Trader Joe’s Super Spinach Salad

Trader Joe's Super Spinach Salad

Why do the little grape tomatoes get left out? Poor little grape tomatoes, always overlooked…

An interesting salad, this Trader Joe’s Super Spinach Salad, an intriguing salad, but not necessarily a very good salad.

Spinach is an incredible base for any salad – tender, and flavorful, and supple, and yielding to the ardent bite, and nutritious, and, and, and – well, I could go on. I have a deep and abiding love for leafy, raw spinach that manifests itself in a refrigerator stuffed full of salad greens and dirty looks I throw at petulant children. My adoration of spinach, I’ll admit, is partially irrational. You see, I lost my salad virginity to spinach.
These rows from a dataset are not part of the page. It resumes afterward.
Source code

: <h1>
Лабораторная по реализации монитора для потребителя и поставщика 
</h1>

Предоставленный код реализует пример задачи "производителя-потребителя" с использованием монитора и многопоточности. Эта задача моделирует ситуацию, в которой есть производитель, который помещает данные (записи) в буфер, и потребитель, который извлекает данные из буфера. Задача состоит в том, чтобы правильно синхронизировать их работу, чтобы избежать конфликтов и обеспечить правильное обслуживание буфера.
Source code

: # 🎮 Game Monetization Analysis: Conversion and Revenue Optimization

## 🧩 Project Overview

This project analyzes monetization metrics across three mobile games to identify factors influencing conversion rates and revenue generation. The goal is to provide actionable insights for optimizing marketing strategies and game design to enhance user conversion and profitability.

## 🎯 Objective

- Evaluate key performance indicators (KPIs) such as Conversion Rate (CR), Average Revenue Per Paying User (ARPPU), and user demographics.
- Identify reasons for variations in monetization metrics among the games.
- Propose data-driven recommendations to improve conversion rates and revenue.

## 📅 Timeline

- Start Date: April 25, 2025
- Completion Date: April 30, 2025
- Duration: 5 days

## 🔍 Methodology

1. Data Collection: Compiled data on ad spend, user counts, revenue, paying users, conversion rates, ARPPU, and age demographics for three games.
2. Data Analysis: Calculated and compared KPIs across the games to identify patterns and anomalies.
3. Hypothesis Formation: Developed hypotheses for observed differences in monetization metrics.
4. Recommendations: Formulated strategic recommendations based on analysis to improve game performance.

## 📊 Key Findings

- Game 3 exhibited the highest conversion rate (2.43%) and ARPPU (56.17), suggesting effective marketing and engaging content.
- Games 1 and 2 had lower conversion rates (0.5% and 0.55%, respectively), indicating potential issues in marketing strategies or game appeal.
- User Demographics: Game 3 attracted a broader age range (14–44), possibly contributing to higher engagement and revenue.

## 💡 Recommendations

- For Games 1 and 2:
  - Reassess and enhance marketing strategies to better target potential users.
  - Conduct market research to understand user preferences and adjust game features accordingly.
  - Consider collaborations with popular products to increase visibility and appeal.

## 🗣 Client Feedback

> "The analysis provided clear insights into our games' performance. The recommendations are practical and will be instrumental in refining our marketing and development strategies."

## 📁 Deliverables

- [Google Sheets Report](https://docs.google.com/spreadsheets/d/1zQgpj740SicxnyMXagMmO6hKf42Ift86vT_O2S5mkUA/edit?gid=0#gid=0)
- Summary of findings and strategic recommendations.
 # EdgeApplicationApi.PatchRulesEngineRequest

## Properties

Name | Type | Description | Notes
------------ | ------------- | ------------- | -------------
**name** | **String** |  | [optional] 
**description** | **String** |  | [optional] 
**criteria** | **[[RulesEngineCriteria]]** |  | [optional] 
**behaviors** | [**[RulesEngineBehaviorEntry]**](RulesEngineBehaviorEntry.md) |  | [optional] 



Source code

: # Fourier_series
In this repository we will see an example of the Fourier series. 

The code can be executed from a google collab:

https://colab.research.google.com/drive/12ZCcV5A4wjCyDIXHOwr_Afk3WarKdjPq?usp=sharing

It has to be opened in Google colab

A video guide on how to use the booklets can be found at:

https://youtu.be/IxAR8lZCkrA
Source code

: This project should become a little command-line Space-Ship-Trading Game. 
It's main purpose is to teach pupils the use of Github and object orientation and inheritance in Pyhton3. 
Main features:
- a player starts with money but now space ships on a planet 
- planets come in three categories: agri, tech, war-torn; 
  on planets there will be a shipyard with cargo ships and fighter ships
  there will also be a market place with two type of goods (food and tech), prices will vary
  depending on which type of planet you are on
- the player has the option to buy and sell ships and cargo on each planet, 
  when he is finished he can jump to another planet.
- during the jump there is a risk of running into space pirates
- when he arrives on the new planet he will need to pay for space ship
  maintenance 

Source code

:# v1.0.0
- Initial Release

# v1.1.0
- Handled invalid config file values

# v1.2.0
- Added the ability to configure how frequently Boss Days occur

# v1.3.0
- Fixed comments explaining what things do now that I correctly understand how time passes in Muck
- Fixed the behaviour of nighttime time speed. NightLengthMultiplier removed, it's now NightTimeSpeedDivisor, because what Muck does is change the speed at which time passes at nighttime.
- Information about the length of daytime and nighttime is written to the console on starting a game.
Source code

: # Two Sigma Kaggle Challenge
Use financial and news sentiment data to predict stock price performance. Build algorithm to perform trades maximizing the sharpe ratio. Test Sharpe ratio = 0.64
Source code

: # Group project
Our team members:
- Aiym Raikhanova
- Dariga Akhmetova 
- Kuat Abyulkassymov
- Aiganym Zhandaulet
I was a young man, a college freshman. I hadn’t been looking for love, I didn’t even think I was interested in salads. I had grown up around plates of iceberg lettuce and, apart from the occasional juicy crouton or Baco Bit, they did nothing for me. But then I saw it, there in the dorm cafeteria’s buffet , demure but intriguing. I remember stuffing my mouth full of the delicious young sprigs, the juicy blast of nutritious flavor. I can taste it still. That day changed my life, leading me into the wonderful world of salads, and though I’ve often played around with exotic radicchios and roquettes I’ve always returned home to those tender, loving fronds.

So you’d think a TJ’s spinach salad would be an almost perversely easy slam dunk, right? Not so. Trader Joe’s Super Spinach Salad offers up the sort of charmingly eclectic list of ingredients see in some of their other excellent salads, quinoa, carrots, cranberries, chickpeas, edamame, tiny little tomatoes, and pumpkin seeds, but they simply do not work as well as a unit. It’s hard to say where the salad goes wrong. The main problem seems to be the carrot ginger miso dressing, which is, one, a strange combination of ingredients that don’t work very well with the salad mix, and two, unusually thick, almost like a very gritty mayonnaise that resists spreading evenly across the salad. Worse, the dressing leaves a strong aftertaste of onion in your mouth that lingers on long after the salad is finished.

The veggies do make for a crunchy, crispy unit that’s not bad for munching on, and I would suspect that if you ditched the dressing and substituted it for a personal favorite the salad would benefit greatly by it.

Even worse than being unpalatable, the dressing commits the all-too-common sin of wrecking the otherwise very healthy nutritional profile of the salad. Check out these post dressing stats: 19g of fat (a third of your daily intake), and a whopping 53g of carbs which, even controlling for the 10g that come from fiber, is more than a Big Mac packs.

I’ve got nothing against the occasional decadent salad (perhaps choked with gorgonzola and candied pecans), but it has to be pretty fantastic tasting to make the calories worth it. This salad fails to deliver anything like the level of enjoyment I’d demand for blowing my diet for the day.


The Breakdown

Would I Recommend It: With a caution – lose the salad dressing and substitute a healthy alternative.

Would I Buy It Again: Not I, there are far more interesting salads to explore.

Final Synopsis: A very promising salad ruined by a very poor salad dressing.